MoveOn members will gather at Dicks’ Port Angeles office at 332 E. Fifth St. at 4 p.m., staging a vigil and “speak-out” at the corner of Peabody and Fifth streets.
In a letter to William Kildall, Clallam County MoveOn coordinator, Dicks said that Congress will consider extending tax cuts enacted in 2001 and 2003, which expire at the end of the year.
Dicks’ letter was a response to one Kildall presented to the congressman’s office Nov. 18.

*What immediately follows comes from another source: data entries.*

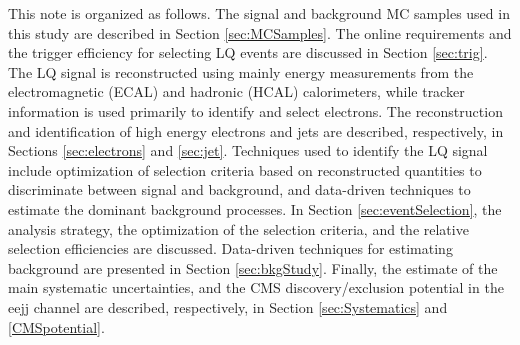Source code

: %
This note is organized as follows. 
The signal and background MC samples used in this study are described in Section \ref{sec:MCSamples}.
The online requirements and the trigger efficiency for selecting LQ events are discussed in Section \ref{sec:trig}.
The LQ signal is reconstructed using mainly energy measurements from the
electromagnetic (ECAL) and hadronic (HCAL) calorimeters, while tracker information 
is used primarily to identify and select electrons. 
The reconstruction and identification of high energy electrons and jets are described, respectively, 
in Sections \ref{sec:electrons} and \ref{sec:jet}.
Techniques used to identify the LQ signal include optimization of selection criteria based on 
reconstructed quantities to discriminate between signal and background, 
and data-driven techniques to estimate the dominant background processes.
In Section \ref{sec:eventSelection}, the analysis strategy, the optimization of the selection criteria, 
and the relative selection efficiencies are discussed. 
Data-driven techniques for estimating background are presented in Section \ref{sec:bkgStudy}.
Finally, the estimate of the main systematic uncertainties, and the CMS discovery/exclusion potential 
in the eejj channel are described, respectively, in Section \ref{sec:Systematics} and \ref{CMSpotential}.




%
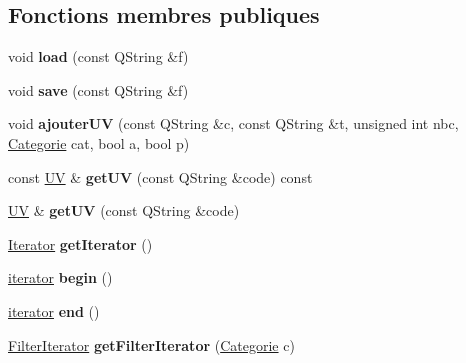 \subsection*{Fonctions membres publiques}
\begin{DoxyCompactItemize}
\item 
\hypertarget{class_u_v_manager_a60556f66f72f41786ffb70f066f1a846}{void {\bfseries load} (const Q\+String \&f)}\label{class_u_v_manager_a60556f66f72f41786ffb70f066f1a846}

\item 
\hypertarget{class_u_v_manager_a1e52ce1b69c6239d19016ec3cb74bd1c}{void {\bfseries save} (const Q\+String \&f)}\label{class_u_v_manager_a1e52ce1b69c6239d19016ec3cb74bd1c}

\item 
\hypertarget{class_u_v_manager_ae356bbc490312c58a02d2b00afee8fc3}{void {\bfseries ajouter\+U\+V} (const Q\+String \&c, const Q\+String \&t, unsigned int nbc, \hyperlink{class_categorie}{Categorie} cat, bool a, bool p)}\label{class_u_v_manager_ae356bbc490312c58a02d2b00afee8fc3}

\item 
\hypertarget{class_u_v_manager_a34b0938d1c9100068d8ecfbf56b1288e}{const \hyperlink{class_u_v}{U\+V} \& {\bfseries get\+U\+V} (const Q\+String \&code) const }\label{class_u_v_manager_a34b0938d1c9100068d8ecfbf56b1288e}

\item 
\hypertarget{class_u_v_manager_a72b706433904db6209179dc60c4d0d2e}{\hyperlink{class_u_v}{U\+V} \& {\bfseries get\+U\+V} (const Q\+String \&code)}\label{class_u_v_manager_a72b706433904db6209179dc60c4d0d2e}

\item 
\hypertarget{class_u_v_manager_a8ed63e00fc4d07be00fcbbb8b542de78}{\hyperlink{class_u_v_manager_1_1_iterator}{Iterator} {\bfseries get\+Iterator} ()}\label{class_u_v_manager_a8ed63e00fc4d07be00fcbbb8b542de78}

\item 
\hypertarget{class_u_v_manager_aecc02d7bc30df5dedc407c50236b250b}{\hyperlink{class_u_v_manager_1_1iterator}{iterator} {\bfseries begin} ()}\label{class_u_v_manager_aecc02d7bc30df5dedc407c50236b250b}

\item 
\hypertarget{class_u_v_manager_a13466f9977fb20fb018a5cd288d4b9a4}{\hyperlink{class_u_v_manager_1_1iterator}{iterator} {\bfseries end} ()}\label{class_u_v_manager_a13466f9977fb20fb018a5cd288d4b9a4}

\item 
\hypertarget{class_u_v_manager_a6c08405fd5dff4b92ccdb8ab60aca58a}{\hyperlink{class_u_v_manager_1_1_filter_iterator}{Filter\+Iterator} {\bfseries get\+Filter\+Iterator} (\hyperlink{class_categorie}{Categorie} c)}\label{class_u_v_manager_a6c08405fd5dff4b92ccdb8ab60aca58a}

\end{DoxyCompactItemize}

“Republican leaders in both the House and Senate have endorsed a tax bill that would fully extend all tax cuts, which the non-partisan Congressional Budget Office estimates would cost more than $4 trillion over the next 10 years,” Dicks said, adding that such an action would increase the projected budget deficit and increase the interest payments on the national debt by $950 billion.
“Under this proposal, almost half of the benefit — $1.9 trillion — would go to the richest 2 percent of taxpayers,” Dicks said.
“I am opposed to this expensive and lopsided approach,” he said, adding that he supports a proposal that renews tax cuts for those earning less than $250,000, which would “still represent the largest tax cut in American history.”
However, Dicks said, a third option is under consideration in the face of a weak economy — permanently extending tax cuts for the middle class while approving a temporary, possibly two-year, extension of the remaining tax cuts.
Third option
“While I remain skeptical of the benefits of such an approach . . . it may be considered . . . if strong evidence is provided that maintaining the tax cuts for a short time is necessary to prevent a substantial increase in unemployment,” Dicks said.
Kildall’s Nov. 18 letter said that the “tax gift to the wealthy 2 percent has left the middle class with little or no ‘trickle down’ and a whole lot of indebtedness.
“This has devastated the middle class economically and can no longer be tolerated.”